Cloud-related vulnerabilities are not usually assigned with CVE IDs, and hence the ChaosDB vulnerability has no specific CVE ID. Microsoft recommends organizations to regenerate the primary read-write key of their Cosmos DB accounts by following the key generation guide mentioned in the Impact & Mitigation section of this advisory.
Even though Microsoft has disabled the vulnerable feature, it has recommended all Cosmos DB users to assume that they have been inflicted with this attack.
Listed below is the timeline of events leading up to the disclosure of the vulnerability:
August 09 2021 – Wiz Research Team first exploited the bug and gained unauthorized access to Cosmos DB accounts.
August 12 2021 – Wiz Research Team sent the advisory to Microsoft.
August 14 2021 – Wiz Research Team observed that the vulnerable feature has been disabled.
August 16 2021 – MSRC confirmed the reported behavior (MSRC Case 66805).
August 16 2021 – Wiz Research Team observed that some of the credentials obtained have been revoked.
August 17 2021 – MSRC awarded USD 40,000 bounty for the report.
August 23 2021 – MSRC confirms that several thousand customers have been impacted.
August 26 2021 – Public disclosure.
According to the official statement published by Microsoft, no customer data was accessed via the vulnerability. However, CloudSEK Threat Intelligence came across an advertisement published by a threat actor on a cyber crime forum, selling 21 million Microsoft user data.\
Here’s a quick service reference for SOC teams to monitor the Cosmos DB network traffic.
The port 10250 maps to a default Azure Cosmos DB API for MongoDB instances without geo-replication.

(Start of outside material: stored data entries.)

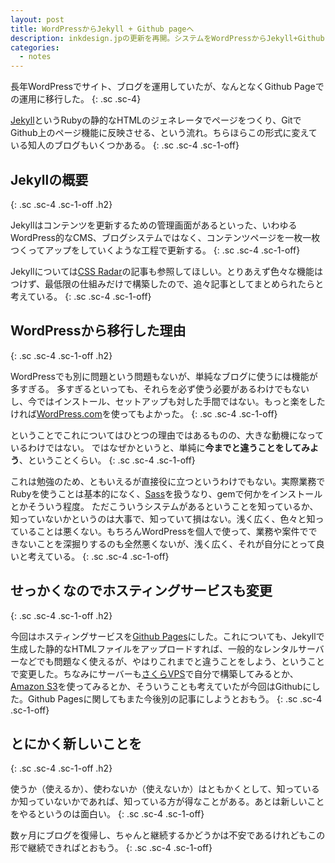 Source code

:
 ```yaml
---
layout: post
title: WordPressからJekyll + Github pageへ
description: inkdesign.jpの更新を再開。システムをWordPressからJekyll+Github Pagesへと移行した。
categories:
  - notes
---
```


長年WordPressでサイト、ブログを運用していたが、なんとなくGithub Pageでの運用に移行した。
{: .sc .sc-4}

[Jekyll](http://jekyllrb.com/)というRubyの静的なHTMLのジェネレータでページをつくり、GitでGithub上のページ機能に反映させる、という流れ。ちらほらこの形式に変えている知人のブログもいくつかある。
{: .sc .sc-4 .sc-1-off}

## Jekyllの概要
{: .sc .sc-4 .sc-1-off .h2}

Jekyllはコンテンツを更新するための管理画面があるといった、いわゆるWordPress的なCMS、ブログシステムではなく、コンテンツページを一枚一枚つくってアップをしていくような工程で更新する。
{: .sc .sc-4 .sc-1-off}

Jekyllについては[CSS Radar](http://css.studiomohawk.com/jekyll/2011/06/11/jekyll/)の記事も参照してほしい。とりあえず色々な機能はつけず、最低限の仕組みだけで構築したので、追々記事としてまとめられたらと考えている。
{: .sc .sc-4 .sc-1-off}

## WordPressから移行した理由
{: .sc .sc-4 .sc-1-off .h2}

WordPressでも別に問題という問題もないが、単純なブログに使うには機能が多すぎる。
多すぎるといっても、それらを必ず使う必要があるわけでもないし、今ではインストール、セットアップも対した手間ではない。もっと楽をしたければ[WordPress.com](http://wordpress.com/)を使ってもよかった。
{: .sc .sc-4 .sc-1-off}

ということでこれについてはひとつの理由ではあるものの、大きな動機になっているわけではない。
ではなぜかというと、単純に**今までと違うことをしてみよう**、ということくらい。
{: .sc .sc-4 .sc-1-off}

これは勉強のため、ともいえるが直接役に立つというわけでもない。実際業務でRubyを使うことは基本的になく、[Sass](http://sass-lang.com/)を扱うなり、gemで何かをインストールとかそういう程度。
ただこういうシステムがあるということを知っているか、知っていないかというのは大事で、知っていて損はない。浅く広く、色々と知っていることは悪くない。もちろんWordPressを個人で使って、業務や案件でできないことを深掘りするのも全然悪くないが、浅く広く、それが自分にとって良いと考えている。
{: .sc .sc-4 .sc-1-off}

## せっかくなのでホスティングサービスも変更
{: .sc .sc-4 .sc-1-off .h2}

今回はホスティングサービスを[Github Pages](http://pages.github.com/)にした。これについても、Jekyllで生成した静的なHTMLファイルをアップロードすれば、一般的なレンタルサーバーなどでも問題なく使えるが、やはりこれまでと違うことをしよう、ということで変更した。ちなみにサーバーも[さくらVPS](http://vps.sakura.ad.jp/)で自分で構築してみるとか、[Amazon S3](http://aws.amazon.com/jp/s3/)を使ってみるとか、そういうことも考えていたが今回はGithubにした。Github Pagesに関してもまた今後別の記事にしようとおもう。
{: .sc .sc-4 .sc-1-off}

## とにかく新しいことを
{: .sc .sc-4 .sc-1-off .h2}

使うか（使えるか）、使わないか（使えないか）はともかくとして、知っているか知っていないかであれば、知っている方が得なことがある。あとは新しいことをやるというのは面白い。
{: .sc .sc-4 .sc-1-off}

数ヶ月にブログを復帰し、ちゃんと継続するかどうかは不安であるけれどもこの形で継続できればとおもう。
{: .sc .sc-4 .sc-1-off}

Whereas the ports 10255 and 10256 map to the instance that has geo-replication.
When using public/service endpoints: ports in the 10000 through 20000 range
When using private endpoints: ports in the 0 through 65535 range
In a recent update, a similar bug was detected in Microsoft’s Azure Container instances services which according to Microsoft has been fixed. The technical details of the flaw were withheld, and an advisory warning users to revoke any privileged credentials that were deployed to the platform before August 31, 2021, was published. It also mentions that rotating privileged credentials would be “an effective precautionary measure” indicating an authentication issue.
Impact & Mitigation
Cosmos DB account may be targeted for information gathering.
Credential key retrieval may lead to unauthorized account takeover.
Unauthorized modification and data exfiltration lead to the loss of data integrity and confidentiality.
Microsoft has requested organisations to regenerate primary keys for the respective Cosmos DB accounts.